(RECORDS SUPPLIED)
___

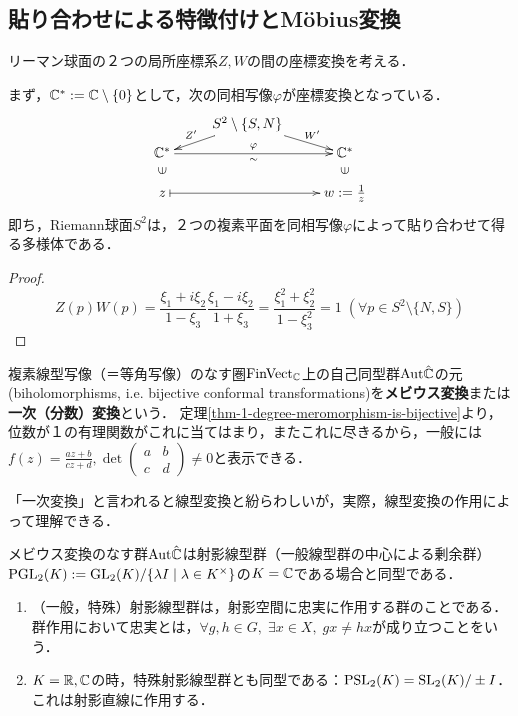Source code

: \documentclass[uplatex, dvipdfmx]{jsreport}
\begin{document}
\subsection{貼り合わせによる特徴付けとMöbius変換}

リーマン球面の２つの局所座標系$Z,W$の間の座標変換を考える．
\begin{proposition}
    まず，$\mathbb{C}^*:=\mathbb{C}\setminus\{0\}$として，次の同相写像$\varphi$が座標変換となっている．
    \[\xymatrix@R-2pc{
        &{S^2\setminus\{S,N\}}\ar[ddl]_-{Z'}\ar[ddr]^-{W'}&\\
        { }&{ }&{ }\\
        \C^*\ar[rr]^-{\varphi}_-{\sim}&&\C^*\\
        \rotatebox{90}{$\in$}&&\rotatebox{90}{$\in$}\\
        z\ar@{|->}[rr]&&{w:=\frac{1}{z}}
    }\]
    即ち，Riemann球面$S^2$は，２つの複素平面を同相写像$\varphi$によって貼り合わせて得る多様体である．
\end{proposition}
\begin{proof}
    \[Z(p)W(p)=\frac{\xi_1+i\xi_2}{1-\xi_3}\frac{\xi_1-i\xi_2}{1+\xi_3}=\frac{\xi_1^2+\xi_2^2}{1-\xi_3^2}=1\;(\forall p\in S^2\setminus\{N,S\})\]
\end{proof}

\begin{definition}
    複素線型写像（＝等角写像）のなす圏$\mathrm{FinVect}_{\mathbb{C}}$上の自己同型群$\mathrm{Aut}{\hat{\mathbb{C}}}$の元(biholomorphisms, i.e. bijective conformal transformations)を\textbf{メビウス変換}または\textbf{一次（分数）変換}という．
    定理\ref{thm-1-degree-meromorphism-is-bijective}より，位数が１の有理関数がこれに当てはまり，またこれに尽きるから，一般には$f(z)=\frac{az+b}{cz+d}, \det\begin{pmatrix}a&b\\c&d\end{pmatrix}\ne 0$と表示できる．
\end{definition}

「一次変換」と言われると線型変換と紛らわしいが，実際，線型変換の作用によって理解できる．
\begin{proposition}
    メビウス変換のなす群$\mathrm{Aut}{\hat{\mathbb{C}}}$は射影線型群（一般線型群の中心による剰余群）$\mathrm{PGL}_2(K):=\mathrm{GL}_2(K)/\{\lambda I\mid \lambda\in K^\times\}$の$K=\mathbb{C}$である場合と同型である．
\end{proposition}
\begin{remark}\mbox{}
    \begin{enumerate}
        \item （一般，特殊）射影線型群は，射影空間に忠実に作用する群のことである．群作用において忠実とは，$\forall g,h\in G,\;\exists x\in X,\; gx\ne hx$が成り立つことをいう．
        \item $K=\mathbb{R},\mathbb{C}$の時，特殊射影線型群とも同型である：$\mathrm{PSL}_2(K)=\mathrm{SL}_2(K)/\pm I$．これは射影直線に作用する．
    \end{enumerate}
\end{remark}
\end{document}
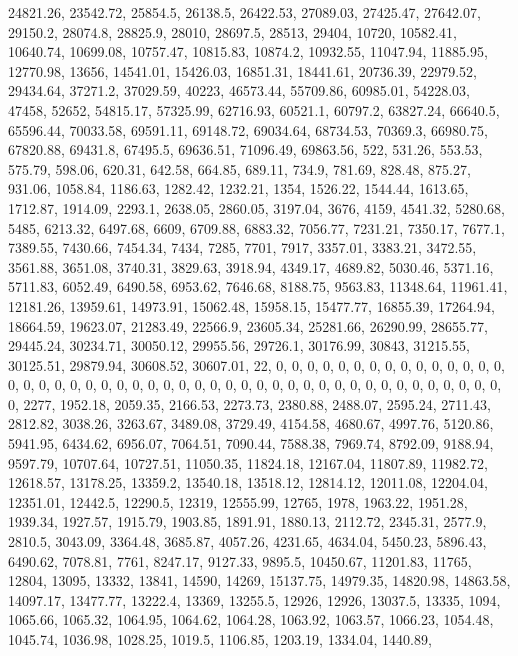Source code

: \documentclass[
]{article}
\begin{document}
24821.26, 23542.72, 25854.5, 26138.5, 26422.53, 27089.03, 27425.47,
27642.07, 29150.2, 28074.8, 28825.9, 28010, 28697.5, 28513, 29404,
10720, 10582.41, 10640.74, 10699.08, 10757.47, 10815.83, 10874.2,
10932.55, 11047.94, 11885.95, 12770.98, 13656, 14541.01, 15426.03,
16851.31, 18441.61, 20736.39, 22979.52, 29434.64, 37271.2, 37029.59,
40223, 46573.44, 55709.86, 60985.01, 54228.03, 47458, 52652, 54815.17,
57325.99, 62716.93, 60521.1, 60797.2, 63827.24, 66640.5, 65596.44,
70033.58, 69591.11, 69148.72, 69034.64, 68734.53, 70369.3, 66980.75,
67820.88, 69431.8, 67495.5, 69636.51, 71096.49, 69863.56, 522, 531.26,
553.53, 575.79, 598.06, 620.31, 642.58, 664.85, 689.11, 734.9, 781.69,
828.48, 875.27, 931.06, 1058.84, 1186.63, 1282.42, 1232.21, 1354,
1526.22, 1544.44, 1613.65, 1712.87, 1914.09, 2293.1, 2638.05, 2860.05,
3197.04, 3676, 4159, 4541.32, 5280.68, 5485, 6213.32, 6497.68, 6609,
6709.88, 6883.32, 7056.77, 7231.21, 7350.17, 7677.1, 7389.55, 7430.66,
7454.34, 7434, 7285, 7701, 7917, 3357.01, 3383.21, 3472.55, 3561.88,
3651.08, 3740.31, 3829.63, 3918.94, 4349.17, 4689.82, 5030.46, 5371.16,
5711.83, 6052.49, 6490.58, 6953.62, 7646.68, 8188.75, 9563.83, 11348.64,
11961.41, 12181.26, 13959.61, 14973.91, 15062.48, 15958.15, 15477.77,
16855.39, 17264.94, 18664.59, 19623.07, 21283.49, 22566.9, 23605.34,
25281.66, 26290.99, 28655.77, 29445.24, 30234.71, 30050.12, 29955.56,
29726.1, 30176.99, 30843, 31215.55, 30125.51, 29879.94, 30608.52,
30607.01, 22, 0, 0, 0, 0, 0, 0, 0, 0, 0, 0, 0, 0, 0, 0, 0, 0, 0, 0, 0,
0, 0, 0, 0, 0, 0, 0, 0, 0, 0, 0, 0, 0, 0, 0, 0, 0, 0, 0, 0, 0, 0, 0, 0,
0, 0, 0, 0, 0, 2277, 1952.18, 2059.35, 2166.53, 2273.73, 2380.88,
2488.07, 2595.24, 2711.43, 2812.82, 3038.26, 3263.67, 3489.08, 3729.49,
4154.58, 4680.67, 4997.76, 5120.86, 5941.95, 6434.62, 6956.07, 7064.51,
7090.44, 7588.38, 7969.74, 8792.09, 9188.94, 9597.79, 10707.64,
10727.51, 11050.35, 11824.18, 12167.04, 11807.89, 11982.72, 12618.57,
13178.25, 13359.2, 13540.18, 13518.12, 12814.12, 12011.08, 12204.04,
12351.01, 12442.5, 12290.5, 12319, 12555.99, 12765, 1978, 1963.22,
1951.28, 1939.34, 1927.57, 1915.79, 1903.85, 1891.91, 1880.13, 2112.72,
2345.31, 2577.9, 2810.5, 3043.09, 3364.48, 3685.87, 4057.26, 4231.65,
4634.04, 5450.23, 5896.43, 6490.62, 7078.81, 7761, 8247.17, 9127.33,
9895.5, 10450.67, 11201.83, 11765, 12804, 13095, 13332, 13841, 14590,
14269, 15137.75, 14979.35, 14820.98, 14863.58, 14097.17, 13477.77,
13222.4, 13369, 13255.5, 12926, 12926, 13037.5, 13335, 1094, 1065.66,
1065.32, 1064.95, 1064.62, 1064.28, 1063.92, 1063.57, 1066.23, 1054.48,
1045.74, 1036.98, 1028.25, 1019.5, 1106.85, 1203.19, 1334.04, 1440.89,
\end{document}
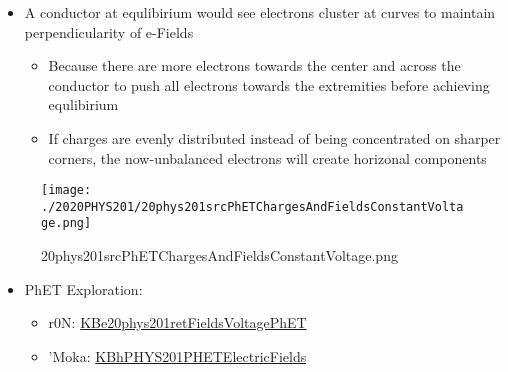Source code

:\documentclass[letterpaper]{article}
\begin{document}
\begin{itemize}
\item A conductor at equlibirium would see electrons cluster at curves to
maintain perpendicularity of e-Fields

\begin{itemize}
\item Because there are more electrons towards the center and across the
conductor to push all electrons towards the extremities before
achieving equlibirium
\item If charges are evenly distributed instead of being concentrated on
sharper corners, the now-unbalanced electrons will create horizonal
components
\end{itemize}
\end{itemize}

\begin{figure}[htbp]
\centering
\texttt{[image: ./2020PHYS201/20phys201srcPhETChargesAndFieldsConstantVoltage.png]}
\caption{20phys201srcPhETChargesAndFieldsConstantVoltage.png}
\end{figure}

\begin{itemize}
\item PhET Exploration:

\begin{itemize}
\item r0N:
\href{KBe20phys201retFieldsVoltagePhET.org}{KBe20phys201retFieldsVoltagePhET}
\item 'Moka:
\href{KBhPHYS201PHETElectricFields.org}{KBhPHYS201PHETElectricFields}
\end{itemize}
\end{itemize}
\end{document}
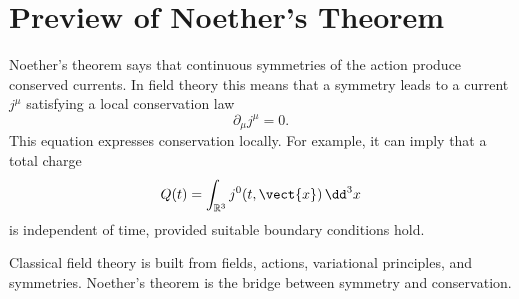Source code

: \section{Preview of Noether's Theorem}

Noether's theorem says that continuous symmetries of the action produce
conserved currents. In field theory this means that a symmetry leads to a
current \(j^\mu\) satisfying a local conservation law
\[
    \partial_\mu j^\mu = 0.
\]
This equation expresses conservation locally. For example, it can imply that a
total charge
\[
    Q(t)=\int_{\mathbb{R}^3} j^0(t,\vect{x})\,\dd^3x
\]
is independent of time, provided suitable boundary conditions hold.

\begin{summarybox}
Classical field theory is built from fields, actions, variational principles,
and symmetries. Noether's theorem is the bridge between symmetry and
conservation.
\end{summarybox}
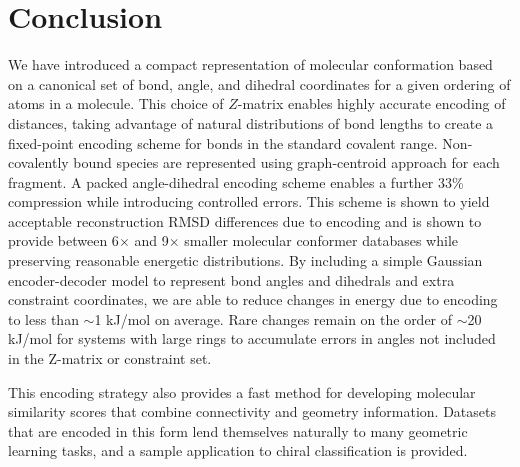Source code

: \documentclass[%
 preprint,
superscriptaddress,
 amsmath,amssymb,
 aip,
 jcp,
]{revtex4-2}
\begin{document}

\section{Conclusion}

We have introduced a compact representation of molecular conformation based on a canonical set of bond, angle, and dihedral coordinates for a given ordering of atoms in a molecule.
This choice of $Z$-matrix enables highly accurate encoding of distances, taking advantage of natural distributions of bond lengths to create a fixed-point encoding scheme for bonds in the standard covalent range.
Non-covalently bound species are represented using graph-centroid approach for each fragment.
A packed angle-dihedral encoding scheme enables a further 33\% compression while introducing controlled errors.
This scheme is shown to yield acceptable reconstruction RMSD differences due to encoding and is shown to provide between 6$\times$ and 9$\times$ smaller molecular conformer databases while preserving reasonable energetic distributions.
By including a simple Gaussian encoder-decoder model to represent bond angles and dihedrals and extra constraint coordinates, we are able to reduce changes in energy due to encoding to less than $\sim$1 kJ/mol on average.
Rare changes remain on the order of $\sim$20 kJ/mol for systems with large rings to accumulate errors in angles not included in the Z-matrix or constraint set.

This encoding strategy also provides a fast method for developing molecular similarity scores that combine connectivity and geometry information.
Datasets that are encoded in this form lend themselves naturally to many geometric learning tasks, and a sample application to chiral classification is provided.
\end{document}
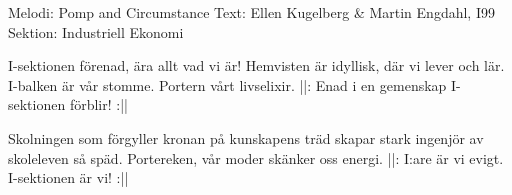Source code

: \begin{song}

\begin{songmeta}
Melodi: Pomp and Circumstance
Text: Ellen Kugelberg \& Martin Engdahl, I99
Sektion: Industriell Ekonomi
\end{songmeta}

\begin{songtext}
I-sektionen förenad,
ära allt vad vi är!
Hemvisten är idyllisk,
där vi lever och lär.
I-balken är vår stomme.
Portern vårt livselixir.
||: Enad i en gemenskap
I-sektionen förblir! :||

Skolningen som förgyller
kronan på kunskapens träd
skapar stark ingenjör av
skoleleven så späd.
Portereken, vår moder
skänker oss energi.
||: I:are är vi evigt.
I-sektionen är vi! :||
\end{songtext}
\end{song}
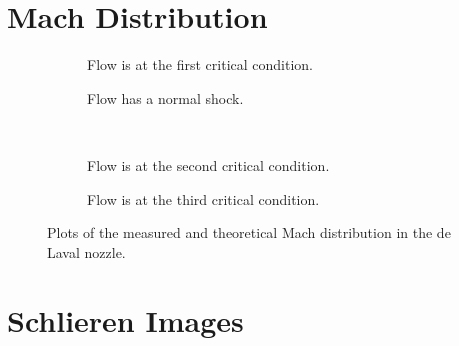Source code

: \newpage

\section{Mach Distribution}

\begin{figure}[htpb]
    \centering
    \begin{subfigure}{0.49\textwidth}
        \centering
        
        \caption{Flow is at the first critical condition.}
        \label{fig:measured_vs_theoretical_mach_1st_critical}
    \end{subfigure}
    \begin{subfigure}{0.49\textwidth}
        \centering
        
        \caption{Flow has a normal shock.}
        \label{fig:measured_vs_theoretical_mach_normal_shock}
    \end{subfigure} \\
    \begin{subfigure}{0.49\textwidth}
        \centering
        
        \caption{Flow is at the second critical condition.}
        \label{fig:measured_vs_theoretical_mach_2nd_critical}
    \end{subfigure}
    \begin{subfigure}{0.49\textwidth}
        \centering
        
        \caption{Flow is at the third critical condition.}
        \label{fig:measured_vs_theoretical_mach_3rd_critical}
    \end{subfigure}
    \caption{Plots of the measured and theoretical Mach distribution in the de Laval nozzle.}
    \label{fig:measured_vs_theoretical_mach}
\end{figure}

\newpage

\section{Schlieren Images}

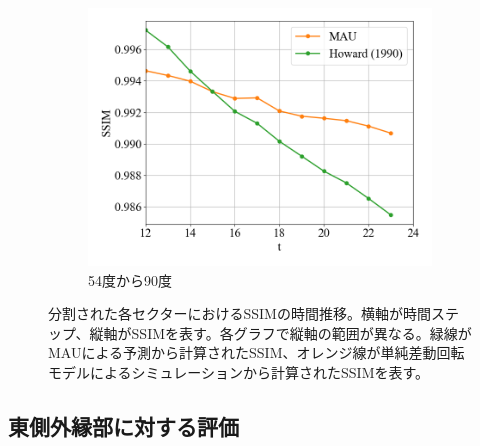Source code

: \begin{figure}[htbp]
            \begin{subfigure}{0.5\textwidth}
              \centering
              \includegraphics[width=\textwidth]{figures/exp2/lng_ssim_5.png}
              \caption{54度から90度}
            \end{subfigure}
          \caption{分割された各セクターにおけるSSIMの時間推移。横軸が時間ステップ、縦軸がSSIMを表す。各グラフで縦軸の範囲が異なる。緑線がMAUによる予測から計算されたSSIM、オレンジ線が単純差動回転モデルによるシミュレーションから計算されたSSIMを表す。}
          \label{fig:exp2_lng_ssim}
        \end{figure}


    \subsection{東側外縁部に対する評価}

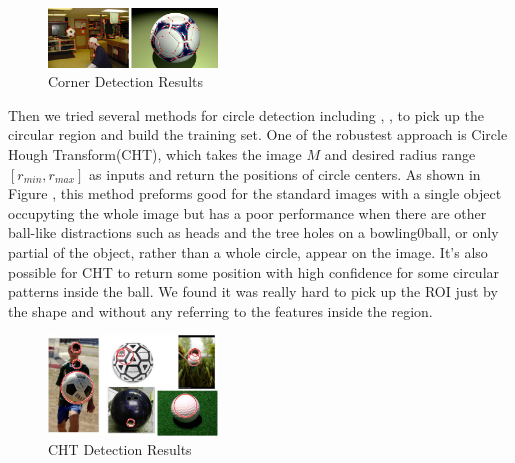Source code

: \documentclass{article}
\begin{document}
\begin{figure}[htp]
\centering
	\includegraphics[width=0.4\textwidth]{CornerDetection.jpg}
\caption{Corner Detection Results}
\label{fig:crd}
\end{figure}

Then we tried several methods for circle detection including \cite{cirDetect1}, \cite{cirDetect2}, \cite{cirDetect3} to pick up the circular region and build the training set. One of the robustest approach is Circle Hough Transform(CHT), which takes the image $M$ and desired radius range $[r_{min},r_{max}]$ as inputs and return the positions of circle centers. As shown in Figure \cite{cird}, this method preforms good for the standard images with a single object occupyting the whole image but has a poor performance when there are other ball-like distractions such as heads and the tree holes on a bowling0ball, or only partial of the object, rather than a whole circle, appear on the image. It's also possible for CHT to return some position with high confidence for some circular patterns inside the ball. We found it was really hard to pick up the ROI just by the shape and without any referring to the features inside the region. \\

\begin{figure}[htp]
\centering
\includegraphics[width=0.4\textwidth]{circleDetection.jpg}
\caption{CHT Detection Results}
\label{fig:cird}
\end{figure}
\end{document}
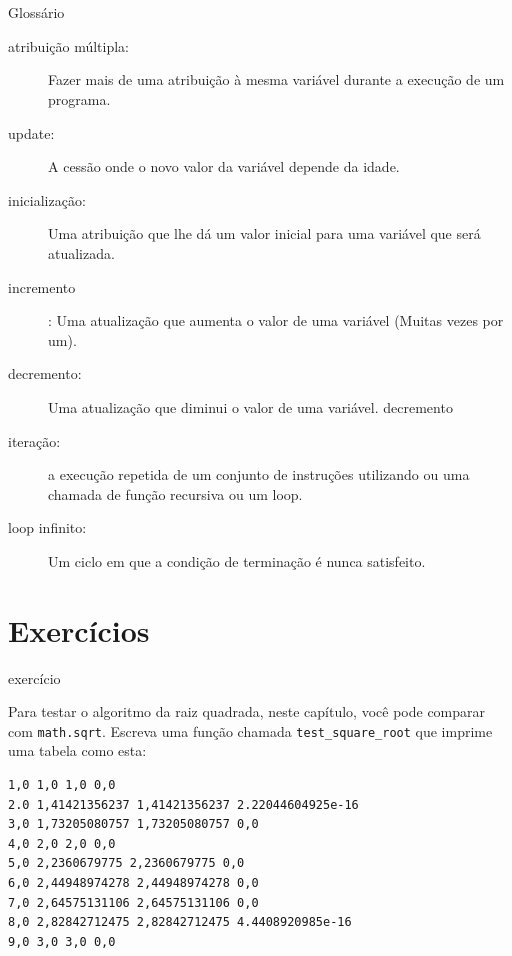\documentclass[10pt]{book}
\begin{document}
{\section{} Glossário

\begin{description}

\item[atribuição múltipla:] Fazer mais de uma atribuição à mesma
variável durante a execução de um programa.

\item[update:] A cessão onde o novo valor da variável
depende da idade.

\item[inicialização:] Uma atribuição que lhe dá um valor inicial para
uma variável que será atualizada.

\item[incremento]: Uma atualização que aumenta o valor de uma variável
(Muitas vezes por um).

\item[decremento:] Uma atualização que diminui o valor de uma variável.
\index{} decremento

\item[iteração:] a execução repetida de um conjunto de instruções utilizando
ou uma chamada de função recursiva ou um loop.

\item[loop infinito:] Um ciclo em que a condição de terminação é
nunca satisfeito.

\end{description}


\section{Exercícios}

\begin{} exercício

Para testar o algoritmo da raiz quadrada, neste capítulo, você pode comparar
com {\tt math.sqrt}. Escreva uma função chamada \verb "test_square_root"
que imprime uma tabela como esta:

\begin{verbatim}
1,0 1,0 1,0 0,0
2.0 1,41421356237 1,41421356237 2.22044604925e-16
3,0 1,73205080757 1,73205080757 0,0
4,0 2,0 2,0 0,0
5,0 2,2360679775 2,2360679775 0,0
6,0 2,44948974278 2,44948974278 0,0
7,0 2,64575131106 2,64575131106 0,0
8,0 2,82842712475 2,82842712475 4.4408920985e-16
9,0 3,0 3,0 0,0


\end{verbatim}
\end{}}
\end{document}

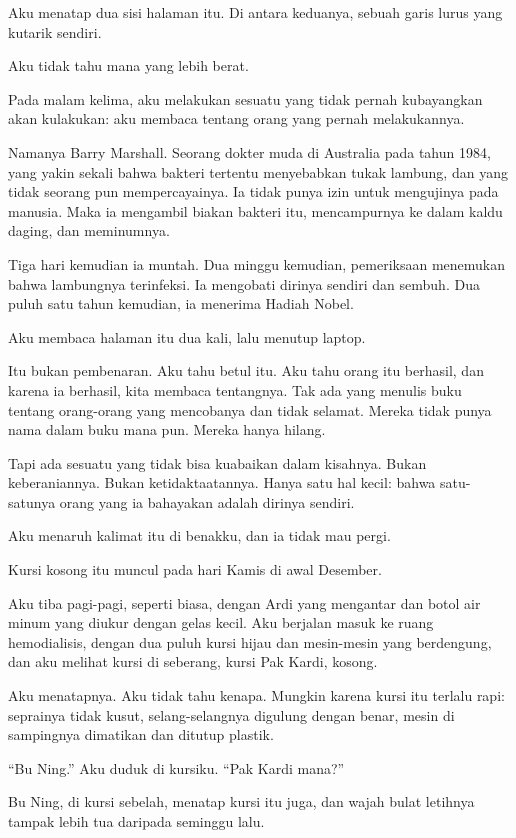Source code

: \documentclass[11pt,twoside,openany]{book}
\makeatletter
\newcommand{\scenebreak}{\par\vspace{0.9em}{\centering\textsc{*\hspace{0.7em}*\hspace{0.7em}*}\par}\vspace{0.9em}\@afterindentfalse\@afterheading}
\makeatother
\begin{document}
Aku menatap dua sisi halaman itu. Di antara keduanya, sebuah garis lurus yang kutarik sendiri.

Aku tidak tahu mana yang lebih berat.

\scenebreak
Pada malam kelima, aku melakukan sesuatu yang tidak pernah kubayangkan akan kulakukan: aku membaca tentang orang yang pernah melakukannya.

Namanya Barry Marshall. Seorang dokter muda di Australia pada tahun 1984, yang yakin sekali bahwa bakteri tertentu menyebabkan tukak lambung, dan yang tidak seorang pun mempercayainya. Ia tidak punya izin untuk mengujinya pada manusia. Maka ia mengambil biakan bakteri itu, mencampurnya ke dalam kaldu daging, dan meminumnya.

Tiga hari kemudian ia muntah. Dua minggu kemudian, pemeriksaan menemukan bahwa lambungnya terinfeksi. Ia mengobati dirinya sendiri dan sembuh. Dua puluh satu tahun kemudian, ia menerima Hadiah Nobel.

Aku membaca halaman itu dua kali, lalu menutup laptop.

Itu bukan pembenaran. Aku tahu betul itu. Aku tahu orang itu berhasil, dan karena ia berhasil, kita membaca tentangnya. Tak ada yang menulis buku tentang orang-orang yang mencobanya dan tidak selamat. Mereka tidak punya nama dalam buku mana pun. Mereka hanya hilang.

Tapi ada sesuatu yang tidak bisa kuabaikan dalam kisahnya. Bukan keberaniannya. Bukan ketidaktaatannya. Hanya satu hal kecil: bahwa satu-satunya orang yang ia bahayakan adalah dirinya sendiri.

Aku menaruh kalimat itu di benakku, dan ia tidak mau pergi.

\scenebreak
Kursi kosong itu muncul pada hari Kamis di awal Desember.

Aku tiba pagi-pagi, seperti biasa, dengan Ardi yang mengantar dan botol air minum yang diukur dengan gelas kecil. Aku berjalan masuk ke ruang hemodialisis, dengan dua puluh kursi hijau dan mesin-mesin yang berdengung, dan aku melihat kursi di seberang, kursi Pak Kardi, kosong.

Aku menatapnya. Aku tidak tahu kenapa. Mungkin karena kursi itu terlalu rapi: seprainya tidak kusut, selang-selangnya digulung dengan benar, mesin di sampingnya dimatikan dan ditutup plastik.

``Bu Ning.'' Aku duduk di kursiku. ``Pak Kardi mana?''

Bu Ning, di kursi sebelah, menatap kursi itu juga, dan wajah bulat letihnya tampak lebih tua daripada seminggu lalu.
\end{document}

___

(ABOUT THIS EXERCISE) Go through the data above and copy each line in which "description" appears.

(REPLY TO THE TASK)
\begin{description}
\end{description}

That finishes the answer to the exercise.